Go through the records below from the first line and print each one exactly, stopping after the line that contains "so that giving". Do not print pictures or anything past that line.

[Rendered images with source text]
[Start of section]

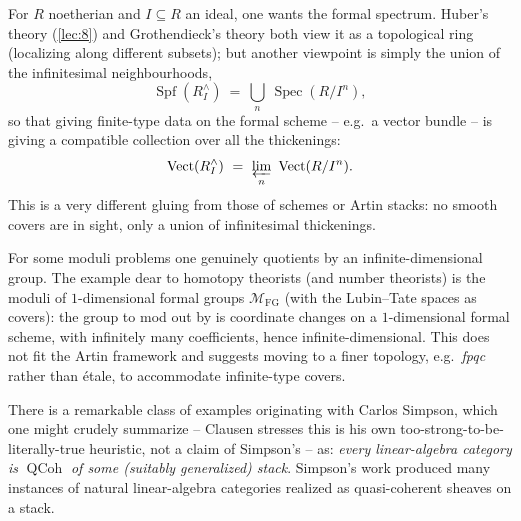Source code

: \begin{example}
\label{ex:15:formal-schemes}
For $R$ noetherian and $I\subseteq R$ an ideal, one wants the formal spectrum. Huber's
theory (\cref{lec:8}) and Grothendieck's theory both view it as a topological ring
(localizing along different subsets); but another viewpoint is simply the union of
the infinitesimal neighbourhoods,
\begin{equation}
\label{eq:15:spf}
\operatorname{Spf}(R^{\wedge}_I)\ =\ \bigcup_{n}\ \operatorname{Spec}(R/I^{n}),
\end{equation}
so that giving finite-type data on the formal scheme -- e.g.\ a vector bundle --
is giving a compatible collection over all the thickenings:
\begin{equation}
\label{eq:15:vect-formal}
\operatorname{Vect}(R^{\wedge}_I)\ =\ \varprojlim_{n}\ \operatorname{Vect}(R/I^{n}).
\end{equation}
This is a very different gluing from those of schemes or Artin stacks: no smooth
covers are in sight, only a union of infinitesimal thickenings.
\end{example}

\begin{example}
\label{ex:15:formal-groups}
For some moduli problems one genuinely quotients by an infinite-dimensional group.
The example dear to homotopy theorists (and number theorists) is the moduli of
$1$-dimensional formal groups $\mathcal{M}_{\mathrm{FG}}$ (with the Lubin--Tate
spaces as covers): the group to mod out by is coordinate changes on a
$1$-dimensional formal scheme, with infinitely many coefficients, hence
infinite-dimensional. This does not fit the Artin framework and suggests moving to a
finer topology, e.g.\ \emph{fpqc} rather than \'etale, to accommodate infinite-type
covers.
\end{example}

\begin{remark}
\label{rmk:15:simpson}
There is a remarkable class of examples originating with Carlos Simpson, which one
might crudely summarize -- Clausen stresses this is his own too-strong-to-be-literally-true
heuristic, not a claim of Simpson's -- as: \emph{every linear-algebra category is}
$\operatorname{QCoh}$ \emph{of some (suitably generalized) stack}. Simpson's work
produced many instances of natural linear-algebra categories realized as
quasi-coherent sheaves on a stack.
\end{remark}

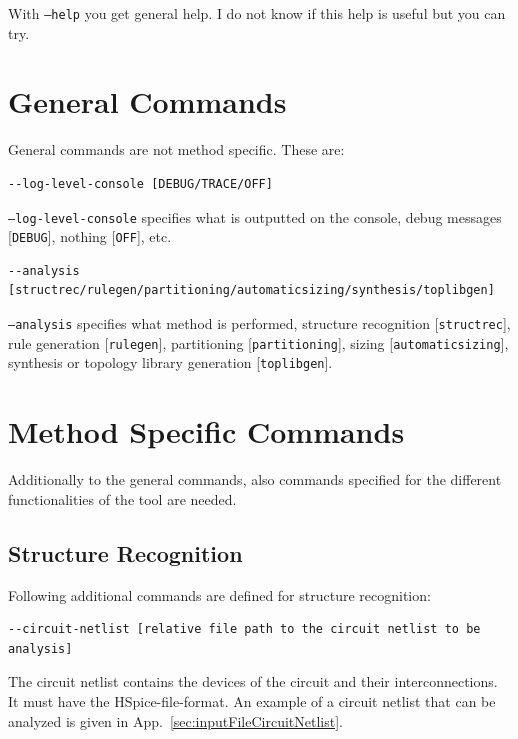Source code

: With {\tt --help} you get general help. I do not know if this help is useful but you can try.

\section{General Commands}\label{sec:generalCommands}
General commands are not method specific. These are:
\begin{lstlisting}[basicstyle=\ttfamily\scriptsize,backgroundcolor={\color{gray!30}}, escapechar=? ]
--log-level-console [DEBUG/TRACE/OFF]  
\end{lstlisting}
{\tt --log-level-console} specifies what is outputted on the console, debug messages [{\tt DEBUG}], nothing [{\tt OFF}], etc.

\begin{lstlisting}[basicstyle=\ttfamily\scriptsize,backgroundcolor={\color{gray!30}}, escapechar=? ]	
--analysis [structrec/rulegen/partitioning/automaticsizing/synthesis/toplibgen]	
\end{lstlisting}
{\tt --analysis} specifies what method is performed, structure recognition [{\tt structrec}], rule generation [{\tt rulegen}], partitioning [{\tt partitioning}], sizing [{\tt automaticsizing}], synthesis \newline [{\tt synthesis}] or topology library generation [{\tt toplibgen}].

\section{Method Specific Commands}\label{sec:functionSpecificCommands}
Additionally to the general commands, also commands specified for the different functionalities of the tool are needed. 

\subsection{Structure Recognition}\label{sec:CommandsStructRec}
Following additional commands are defined for structure recognition:
\\

\begin{lstlisting}[basicstyle=\ttfamily\scriptsize,backgroundcolor={\color{gray!30}}, escapechar=? ]
--circuit-netlist [relative file path to the circuit netlist to be analysis]
\end{lstlisting}
The circuit netlist contains the devices of the circuit and their interconnections. It must have the HSpice-file-format. An example of a circuit netlist  that can be analyzed is given in App.~\ref{sec:inputFileCircuitNetlist}.
\\

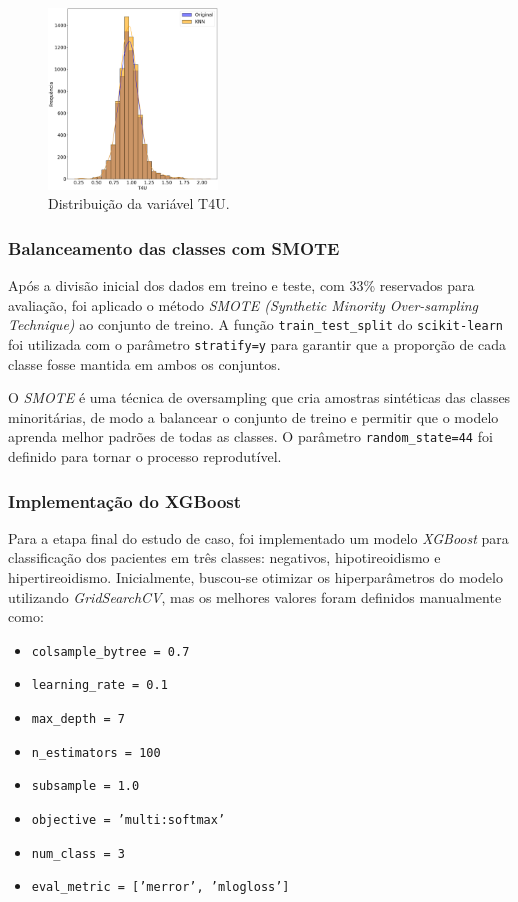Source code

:\documentclass[11pt]{article}
\begin{document}
\begin{figure}[H]
    \centering
    \includegraphics[width=0.4\textwidth]{img/T4U_distrib.png}
    \caption{Distribuição da variável T4U.}
    \label{fig:T4U_distrib}
\end{figure}

\subsubsection{Balanceamento das classes com SMOTE}

Após a divisão inicial dos dados em treino e teste, com 33\% reservados para avaliação, foi aplicado o método \textit{SMOTE (Synthetic Minority Over-sampling Technique)} ao conjunto de treino. A função \texttt{train\_test\_split} do \texttt{scikit-learn} foi utilizada com o parâmetro \texttt{stratify=y} para garantir que a proporção de cada classe fosse mantida em ambos os conjuntos.

O \textit{SMOTE} é uma técnica de oversampling que cria amostras sintéticas das classes minoritárias, de modo a balancear o conjunto de treino e permitir que o modelo aprenda melhor padrões de todas as classes. O parâmetro \texttt{random\_state=44} foi definido para tornar o processo reprodutível.  

\subsubsection{Implementação do XGBoost}

Para a etapa final do estudo de caso, foi implementado um modelo \textit{XGBoost} para classificação dos pacientes em três classes: negativos, hipotireoidismo e hipertireoidismo. Inicialmente, buscou-se otimizar os hiperparâmetros do modelo utilizando \textit{GridSearchCV}, mas os melhores valores foram definidos manualmente como:

\begin{itemize}
    \item \texttt{colsample\_bytree = 0.7} 
    \item \texttt{learning\_rate = 0.1} 
    \item \texttt{max\_depth = 7} 
    \item \texttt{n\_estimators = 100} 
    \item \texttt{subsample = 1.0} 
    \item \texttt{objective = 'multi:softmax'} 
    \item \texttt{num\_class = 3} 
    \item \texttt{eval\_metric = ['merror', 'mlogloss']}
\end{itemize}
\end{document}

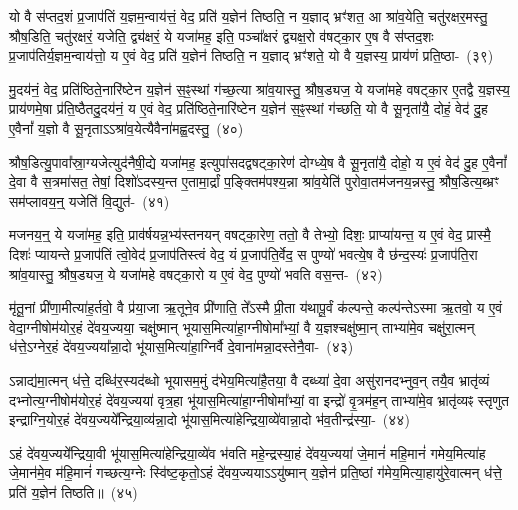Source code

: {\anuvakamend[{तेनै॒व ब्रह्म॑ रा॒ष्ट्रमे॒वास्य॑ य॒ज्ञस्य॑ प्राजाप॒त्यꣳ षट्त्रिꣳ॑शच्च}]}%

यो वै स॑प्तद॒शं प्र॒जा\-प॑तिं य॒ज्ञम॒न्वाय॑त्तं॒ वेद॒ प्रति॑ य॒ज्ञेन॑ तिष्ठति॒ न य॒ज्ञाद् भ्रꣳ॑शत॒ आ श्रा॑व॒येति॒ चतु॑रक्षर॒मस्तु॒ श्रौष॒डिति॒ चतु॑रक्षरं॒ यजेति॒ द्व्य॑क्षरं॒ ये यजा॑मह॒ इति॒ पञ्चा᳚क्षरं द्व्यक्ष॒रो व॑षट्का॒र ए॒ष वै स॑प्तद॒शः प्र॒जा\-प॑तिर्य॒ज्ञम॒न्वाय॑त्तो॒ य ए॒वं वेद॒ प्रति॑ य॒ज्ञेन॑ तिष्ठति॒ न य॒ज्ञाद् भ्रꣳ॑शते॒ यो वै य॒ज्ञस्य॒ प्राय॑णं प्रति॒ष्ठा-~(३९)

मु॒दय॑नं॒ वेद॒ प्रति॑ष्ठिते॒नारि॑ष्टेन य॒ज्ञेन॑ स॒ꣴ॒स्थां ग॑च्छ॒त्या श्रा॑व॒यास्तु॒ श्रौष॒ड्यज॒ ये यजा॑महे वषट्का॒र ए॒तद्वै य॒ज्ञस्य॒ प्राय॑णमे॒षा प्र॑ति॒ष्ठैतदु॒दय॑नं॒ य ए॒वं वेद॒ प्रति॑ष्ठिते॒नारि॑ष्टेन य॒ज्ञेन॑ स॒ꣴ॒स्थां ग॑च्छति॒ यो वै सू॒नृता॑यै॒ दोहं॒ वेद॑ दु॒ह ए॒वैनां᳚ य॒ज्ञो वै सू॒नृता\-ऽ\-ऽश्रा॑व॒येत्यैवैना॑मह्व॒दस्तु॒~(४०)

श्रौष॒डित्यु॒पावा᳚स्रा॒ग्यजेत्युद॑नैषी॒द्ये यजा॑मह॒ इत्युपा॑स\-दद्वषट्का॒रेण॑ दोग्ध्ये॒ष वै सू॒नृता॑यै॒ दोहो॒ य ए॒वं वेद॑ दु॒ह ए॒वैनां᳚ दे॒वा वै स॒त्रमा॑सत॒ तेषां॒ दिशो॑\-ऽदस्य॒न्त ए॒तामा॒र्द्रां प॒ङ्क्तिम॑पश्य॒न्ना श्रा॑व॒येति॑ पुरोवा॒तम॑जनय॒न्नस्तु॒ श्रौष॒डित्य॒ब्भ्रꣳ सम॑प्लावय॒न्॒ यजेति॑ वि॒द्युत॑-~(४१)

मजनय॒न्॒ ये यजा॑मह॒ इति॒ प्राव॑र्\mbox{}षयन्न॒भ्य॑स्तनयन् वषट्का॒रेण॒ ततो॒ वै तेभ्यो॒ दिशः॒ प्राप्या॑यन्त॒ य ए॒वं वेद॒ प्रास्मै॒ दिशः॑ प्यायन्ते प्र॒जा\-प॑तिं त्वो॒वेद॑ प्र॒जा\-प॑तिस्त्वं वेद॒ यं प्र॒जा\-प॑ति॒र्वेद॒ स पुण्यो॑ भवत्ये॒ष वै छ॑न्द॒स्यः॑ प्र॒जा\-प॑ति॒रा श्रा॑व॒यास्तु॒ श्रौष॒ड्यज॒ ये यजा॑महे वषट्का॒रो य ए॒वं वेद॒ पुण्यो॑ भवति वस॒न्त-~(४२)

मृ॑तू॒नां प्री॑णा॒मीत्या॑ह॒र्तवो॒ वै प्र॑या॒जा ऋ॒तूने॒व प्री॑णाति॒ ते᳚\-ऽस्मै प्री॒ता य॑थापू॒र्वं क॑ल्पन्ते॒ कल्प॑न्ते\-ऽस्मा ऋ॒तवो॒ य ए॒वं वेदा॒ग्नी\-षोम॑योर॒हं दे॑वय॒ज्यया॒ चक्षु॑ष्मान् भूयास॒मित्या॑हा॒ग्नी\-षोमा᳚भ्यां॒ वै य॒ज्ञश्चक्षु॑ष्मा॒न् ताभ्या॑मे॒व चक्षु॑रा॒त्मन् ध॑त्ते॒\-ऽग्नेर॒हं दे॑वय॒ज्यया᳚न्ना॒दो भू॑यास॒मित्या॑हा॒ग्निर्वै दे॒वाना॑मन्ना॒दस्तेनै॒वा-~(४३)

ऽन्नाद्य॑मा॒त्मन् ध॑त्ते॒ दब्धि॑र॒स्यद॑ब्धो भूयासम॒मुं द॑भेय॒मित्या॑\-है॒तया॒ वै दब्ध्या॑ दे॒वा असु॑रानदभ्नुव॒न् तयै॒व भ्रातृ॑व्यं दभ्नोत्य॒ग्नी\-षोम॑यो\-र॒हं दे॑वय॒ज्यया॑ वृत्र॒हा भू॑यास॒मित्या॑हा॒ग्नी\-षोमा᳚भ्यां॒ वा इन्द्रो॑ वृ॒त्रम॑ह॒न् ताभ्या॑मे॒व भ्रातृ॑व्यꣴ स्तृणुत इन्द्राग्नि॒योर॒हं दे॑व\-य॒ज्यये᳚\-न्द्रिया॒व्य॑न्ना॒दो भू॑यास॒मित्या॑हेन्द्रिया॒व्ये॑वान्ना॒दो भ॑व॒तीन्द्र॑स्या॒-~(४४)

ऽहं दे॑वय॒ज्यये᳚न्द्रिया॒वी भू॑यास॒मित्या॑हेन्द्रिया॒व्ये॑व भ॑वति महे॒न्द्रस्या॒हं दे॑वय॒ज्यया॑ जे॒मानं॑ महि॒मानं॑ गमेय॒मित्या॑ह जे॒मान॑मे॒व म॑हि॒मानं॑ गच्छत्य॒ग्नेः स्वि॑ष्ट॒कृतो॒\-ऽहं दे॑वय॒ज्यया\-ऽ\-ऽयु॑ष्मान् य॒ज्ञेन॑ प्रति॒ष्ठां ग॑मेय॒मित्या॒हायु॑रे॒वात्मन् ध॑त्ते॒ प्रति॑ य॒ज्ञेन॑ तिष्ठति॥~(४५)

[End of section]

### Problem solution
Source code

: \begin{example}
\label{ex:15:formal-schemes}
For $R$ noetherian and $I\subseteq R$ an ideal, one wants the formal spectrum. Huber's
theory (\cref{lec:8}) and Grothendieck's theory both view it as a topological ring
(localizing along different subsets); but another viewpoint is simply the union of
the infinitesimal neighbourhoods,
\begin{equation}
\label{eq:15:spf}
\operatorname{Spf}(R^{\wedge}_I)\ =\ \bigcup_{n}\ \operatorname{Spec}(R/I^{n}),
\end{equation}
so that giving finite-type data on the formal scheme -- e.g.\ a vector bundle --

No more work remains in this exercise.